Thou, thrush, that singest loud, and loud, and free. Into yon row of willows flit. Upon that alder sit. Or sing another song, or choose another tree! Roll back, sweet rill, back to thy mountain bounds. And there for ever be thy waters chained! For thou dost haunt the air with sounds That cannot be sustained. Be any thing, sweet rill, but that which thou art now.

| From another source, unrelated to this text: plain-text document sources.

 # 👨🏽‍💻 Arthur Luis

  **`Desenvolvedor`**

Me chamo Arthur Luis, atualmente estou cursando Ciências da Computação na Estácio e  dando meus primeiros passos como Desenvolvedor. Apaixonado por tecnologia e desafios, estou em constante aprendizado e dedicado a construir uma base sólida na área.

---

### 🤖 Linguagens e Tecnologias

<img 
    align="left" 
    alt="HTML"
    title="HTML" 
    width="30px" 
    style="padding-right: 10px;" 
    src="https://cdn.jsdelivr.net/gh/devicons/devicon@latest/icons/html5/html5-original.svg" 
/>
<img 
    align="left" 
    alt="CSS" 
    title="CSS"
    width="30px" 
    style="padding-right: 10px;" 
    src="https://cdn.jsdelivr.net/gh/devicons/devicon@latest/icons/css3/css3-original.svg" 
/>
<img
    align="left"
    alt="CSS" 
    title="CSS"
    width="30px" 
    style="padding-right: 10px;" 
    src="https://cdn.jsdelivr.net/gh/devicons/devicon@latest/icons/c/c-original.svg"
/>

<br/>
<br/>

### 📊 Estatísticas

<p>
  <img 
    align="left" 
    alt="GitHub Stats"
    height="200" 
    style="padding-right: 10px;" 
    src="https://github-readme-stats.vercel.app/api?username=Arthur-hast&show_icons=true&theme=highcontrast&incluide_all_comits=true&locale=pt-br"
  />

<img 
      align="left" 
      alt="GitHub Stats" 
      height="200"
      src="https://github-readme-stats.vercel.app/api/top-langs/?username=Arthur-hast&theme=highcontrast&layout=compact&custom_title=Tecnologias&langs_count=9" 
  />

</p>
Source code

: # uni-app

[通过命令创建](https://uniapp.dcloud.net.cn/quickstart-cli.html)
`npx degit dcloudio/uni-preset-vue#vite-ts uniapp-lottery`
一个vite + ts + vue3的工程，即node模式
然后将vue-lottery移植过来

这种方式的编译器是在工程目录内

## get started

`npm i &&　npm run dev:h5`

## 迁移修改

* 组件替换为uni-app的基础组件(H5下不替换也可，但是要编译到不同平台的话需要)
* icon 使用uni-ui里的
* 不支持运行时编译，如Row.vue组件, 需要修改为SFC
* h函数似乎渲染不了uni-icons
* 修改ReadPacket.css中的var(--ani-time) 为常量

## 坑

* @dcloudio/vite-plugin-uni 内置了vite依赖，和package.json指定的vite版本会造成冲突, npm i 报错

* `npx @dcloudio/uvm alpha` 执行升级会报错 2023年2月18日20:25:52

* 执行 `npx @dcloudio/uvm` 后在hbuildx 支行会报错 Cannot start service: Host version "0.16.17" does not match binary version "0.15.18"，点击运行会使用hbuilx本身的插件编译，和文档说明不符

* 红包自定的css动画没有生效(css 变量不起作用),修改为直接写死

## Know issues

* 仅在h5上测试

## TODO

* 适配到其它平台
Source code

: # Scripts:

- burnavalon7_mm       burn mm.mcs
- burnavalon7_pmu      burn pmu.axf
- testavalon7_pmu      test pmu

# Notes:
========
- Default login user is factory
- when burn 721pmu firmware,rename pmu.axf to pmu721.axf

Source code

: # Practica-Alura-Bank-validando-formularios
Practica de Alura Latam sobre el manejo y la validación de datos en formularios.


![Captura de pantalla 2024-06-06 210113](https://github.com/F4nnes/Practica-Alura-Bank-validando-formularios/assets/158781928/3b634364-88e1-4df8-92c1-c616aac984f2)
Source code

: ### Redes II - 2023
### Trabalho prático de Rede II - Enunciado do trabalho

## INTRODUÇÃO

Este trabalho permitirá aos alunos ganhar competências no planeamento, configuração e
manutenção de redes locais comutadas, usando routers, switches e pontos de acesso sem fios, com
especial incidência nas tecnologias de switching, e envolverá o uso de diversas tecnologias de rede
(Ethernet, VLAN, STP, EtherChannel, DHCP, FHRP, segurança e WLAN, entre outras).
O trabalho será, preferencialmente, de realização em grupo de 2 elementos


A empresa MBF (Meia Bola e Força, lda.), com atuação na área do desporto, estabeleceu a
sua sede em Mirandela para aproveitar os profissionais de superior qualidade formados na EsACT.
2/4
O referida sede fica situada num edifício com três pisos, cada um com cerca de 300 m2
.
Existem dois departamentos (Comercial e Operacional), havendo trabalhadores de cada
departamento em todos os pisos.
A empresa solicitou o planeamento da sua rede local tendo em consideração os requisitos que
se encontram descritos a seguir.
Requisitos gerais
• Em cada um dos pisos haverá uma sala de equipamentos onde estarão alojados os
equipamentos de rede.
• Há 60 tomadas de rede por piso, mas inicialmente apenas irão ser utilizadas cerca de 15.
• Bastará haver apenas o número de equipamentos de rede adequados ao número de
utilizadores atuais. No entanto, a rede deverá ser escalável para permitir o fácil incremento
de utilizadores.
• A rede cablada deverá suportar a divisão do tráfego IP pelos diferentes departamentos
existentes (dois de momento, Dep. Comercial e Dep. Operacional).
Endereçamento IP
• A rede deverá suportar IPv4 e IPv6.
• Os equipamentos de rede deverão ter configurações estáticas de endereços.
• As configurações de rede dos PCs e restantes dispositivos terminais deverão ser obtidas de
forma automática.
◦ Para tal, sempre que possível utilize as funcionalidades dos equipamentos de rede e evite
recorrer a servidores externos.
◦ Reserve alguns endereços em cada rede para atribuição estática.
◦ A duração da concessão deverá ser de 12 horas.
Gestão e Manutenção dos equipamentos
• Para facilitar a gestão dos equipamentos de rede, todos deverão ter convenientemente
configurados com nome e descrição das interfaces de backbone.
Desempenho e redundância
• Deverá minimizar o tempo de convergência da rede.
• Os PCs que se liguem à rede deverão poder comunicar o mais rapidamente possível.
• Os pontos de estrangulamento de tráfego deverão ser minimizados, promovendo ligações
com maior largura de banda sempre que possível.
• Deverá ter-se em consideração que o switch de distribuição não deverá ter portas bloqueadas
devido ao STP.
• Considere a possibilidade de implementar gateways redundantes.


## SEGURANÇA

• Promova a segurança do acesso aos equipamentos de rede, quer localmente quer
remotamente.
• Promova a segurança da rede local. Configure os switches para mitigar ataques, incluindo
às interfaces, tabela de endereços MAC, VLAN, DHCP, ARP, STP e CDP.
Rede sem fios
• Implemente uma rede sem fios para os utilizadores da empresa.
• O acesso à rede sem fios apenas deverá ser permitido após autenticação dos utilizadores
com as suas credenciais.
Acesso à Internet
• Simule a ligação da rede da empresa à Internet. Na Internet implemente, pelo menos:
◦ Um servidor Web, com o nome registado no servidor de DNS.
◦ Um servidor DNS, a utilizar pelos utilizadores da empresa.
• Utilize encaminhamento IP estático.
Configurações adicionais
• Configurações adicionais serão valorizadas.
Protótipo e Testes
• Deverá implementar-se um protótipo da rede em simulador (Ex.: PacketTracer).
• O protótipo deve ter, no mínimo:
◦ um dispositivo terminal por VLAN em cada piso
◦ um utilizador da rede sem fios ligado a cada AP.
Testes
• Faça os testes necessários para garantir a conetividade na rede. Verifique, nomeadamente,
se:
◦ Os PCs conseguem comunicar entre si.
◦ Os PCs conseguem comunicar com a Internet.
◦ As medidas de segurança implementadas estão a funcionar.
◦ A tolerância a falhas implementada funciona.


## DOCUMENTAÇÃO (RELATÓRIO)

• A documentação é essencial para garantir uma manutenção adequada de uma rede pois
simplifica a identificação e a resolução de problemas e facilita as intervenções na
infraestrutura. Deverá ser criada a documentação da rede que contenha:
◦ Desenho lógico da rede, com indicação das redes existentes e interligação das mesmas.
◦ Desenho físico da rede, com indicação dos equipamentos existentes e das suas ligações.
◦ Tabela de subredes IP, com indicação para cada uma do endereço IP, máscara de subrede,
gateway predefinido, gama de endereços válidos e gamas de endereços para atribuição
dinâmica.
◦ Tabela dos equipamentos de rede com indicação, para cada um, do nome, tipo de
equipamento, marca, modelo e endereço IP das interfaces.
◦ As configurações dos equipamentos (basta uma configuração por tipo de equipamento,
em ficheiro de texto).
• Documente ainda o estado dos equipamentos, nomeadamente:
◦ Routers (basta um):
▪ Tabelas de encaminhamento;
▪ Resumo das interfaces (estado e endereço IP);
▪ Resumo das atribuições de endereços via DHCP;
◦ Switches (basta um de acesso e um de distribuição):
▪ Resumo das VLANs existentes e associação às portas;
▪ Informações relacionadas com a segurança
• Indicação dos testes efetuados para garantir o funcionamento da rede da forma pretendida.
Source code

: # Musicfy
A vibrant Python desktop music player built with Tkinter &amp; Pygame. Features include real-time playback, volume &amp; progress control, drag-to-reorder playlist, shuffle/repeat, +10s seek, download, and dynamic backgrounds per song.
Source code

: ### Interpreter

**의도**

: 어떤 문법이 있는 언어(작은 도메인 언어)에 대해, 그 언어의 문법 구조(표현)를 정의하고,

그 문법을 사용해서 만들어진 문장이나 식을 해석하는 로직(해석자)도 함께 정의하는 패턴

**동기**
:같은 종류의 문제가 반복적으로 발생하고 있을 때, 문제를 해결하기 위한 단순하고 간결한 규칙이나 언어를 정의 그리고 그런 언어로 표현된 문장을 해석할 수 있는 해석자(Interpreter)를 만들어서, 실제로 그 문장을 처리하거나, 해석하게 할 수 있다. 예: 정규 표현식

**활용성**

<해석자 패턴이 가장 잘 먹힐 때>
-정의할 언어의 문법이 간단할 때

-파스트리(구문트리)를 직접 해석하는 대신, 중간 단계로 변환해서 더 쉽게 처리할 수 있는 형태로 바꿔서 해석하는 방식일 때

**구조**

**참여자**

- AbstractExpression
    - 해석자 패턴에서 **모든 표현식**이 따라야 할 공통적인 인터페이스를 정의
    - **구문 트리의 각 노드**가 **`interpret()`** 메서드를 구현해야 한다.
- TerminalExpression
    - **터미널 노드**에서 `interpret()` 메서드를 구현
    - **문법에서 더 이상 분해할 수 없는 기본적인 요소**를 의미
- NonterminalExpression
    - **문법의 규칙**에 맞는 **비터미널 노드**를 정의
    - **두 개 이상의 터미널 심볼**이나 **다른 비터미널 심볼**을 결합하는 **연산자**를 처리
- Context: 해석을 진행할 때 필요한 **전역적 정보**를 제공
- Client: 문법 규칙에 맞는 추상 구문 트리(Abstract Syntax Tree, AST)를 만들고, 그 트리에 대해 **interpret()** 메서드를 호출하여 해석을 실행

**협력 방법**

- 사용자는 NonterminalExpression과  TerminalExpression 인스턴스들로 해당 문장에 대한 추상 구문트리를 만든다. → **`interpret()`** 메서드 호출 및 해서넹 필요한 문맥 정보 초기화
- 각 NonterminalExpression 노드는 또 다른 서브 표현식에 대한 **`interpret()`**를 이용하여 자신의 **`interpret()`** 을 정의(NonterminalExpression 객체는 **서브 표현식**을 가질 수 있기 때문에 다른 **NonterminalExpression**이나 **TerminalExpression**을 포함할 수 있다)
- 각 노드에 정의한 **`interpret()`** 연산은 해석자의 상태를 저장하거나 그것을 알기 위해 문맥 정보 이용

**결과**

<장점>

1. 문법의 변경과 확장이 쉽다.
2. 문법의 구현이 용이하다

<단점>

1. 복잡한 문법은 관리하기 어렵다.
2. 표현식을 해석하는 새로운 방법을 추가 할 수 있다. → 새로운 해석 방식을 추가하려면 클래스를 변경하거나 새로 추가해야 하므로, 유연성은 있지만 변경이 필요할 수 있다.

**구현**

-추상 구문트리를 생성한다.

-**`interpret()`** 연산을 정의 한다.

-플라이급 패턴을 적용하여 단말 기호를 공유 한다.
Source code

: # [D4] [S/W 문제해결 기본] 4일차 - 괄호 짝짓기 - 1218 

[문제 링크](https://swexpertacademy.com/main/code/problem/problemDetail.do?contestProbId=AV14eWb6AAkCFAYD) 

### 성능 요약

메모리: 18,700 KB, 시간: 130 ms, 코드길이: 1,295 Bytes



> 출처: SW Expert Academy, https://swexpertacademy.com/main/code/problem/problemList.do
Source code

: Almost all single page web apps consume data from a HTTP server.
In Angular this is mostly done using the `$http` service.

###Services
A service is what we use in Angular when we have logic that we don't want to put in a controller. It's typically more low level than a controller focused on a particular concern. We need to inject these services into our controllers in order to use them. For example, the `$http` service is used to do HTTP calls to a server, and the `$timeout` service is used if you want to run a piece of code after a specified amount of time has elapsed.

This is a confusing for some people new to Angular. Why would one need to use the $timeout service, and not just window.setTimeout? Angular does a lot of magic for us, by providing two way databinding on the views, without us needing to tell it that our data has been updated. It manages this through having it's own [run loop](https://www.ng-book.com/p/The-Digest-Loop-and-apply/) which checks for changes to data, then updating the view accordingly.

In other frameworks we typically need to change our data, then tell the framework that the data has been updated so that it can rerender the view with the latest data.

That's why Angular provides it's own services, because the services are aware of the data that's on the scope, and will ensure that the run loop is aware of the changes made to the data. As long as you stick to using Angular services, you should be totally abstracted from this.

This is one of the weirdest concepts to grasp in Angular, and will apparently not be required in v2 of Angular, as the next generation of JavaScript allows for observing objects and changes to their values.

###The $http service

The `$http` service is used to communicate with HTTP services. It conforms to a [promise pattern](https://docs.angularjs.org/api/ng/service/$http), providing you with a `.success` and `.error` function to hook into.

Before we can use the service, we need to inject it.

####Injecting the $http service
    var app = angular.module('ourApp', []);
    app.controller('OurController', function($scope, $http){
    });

But now these feverish emotions ceased. Sorrow sat on her downcast eye, restrained her light step, and slept in the unmoved dimples of her fair cheek; but the wildness of grief had died, the fountain of selfish tears flowed no more, and she was restored from death to life. She considered Castruccio as bound to Beatrice; bound by the deep love and anguish of the fallen prophetess, by all her virtues, even by her faults; bound by his falsehood to her who was then his betrothed, and whom he carelessly wronged, and thus proved how little capable he was of participating in her own exalted feelings. She believed that he would be far happier in the passionate and unquestioning love of this enthusiast, than with her, who had lived too long to be satisfied alone with the affection of him she loved, but required in him a conformity of tastes to those she had herself cultivated, which in Castruccio was entirely wanting. She felt half glad, half sorry, for the change she was aware had been operated in her heart; for the misery that she before endured was not without its momentary intervals, which busy love filled with dreams and hopes, that caused a wild transport, which, although it destroyed her, was still joy, still delight. But now there was no change; one steady hopeless blank was before her; the very energies of her mind were palsied; her imagination furled its wings, and the owlet, reason, was the only dweller that found sustenance and a being in her benighted soul.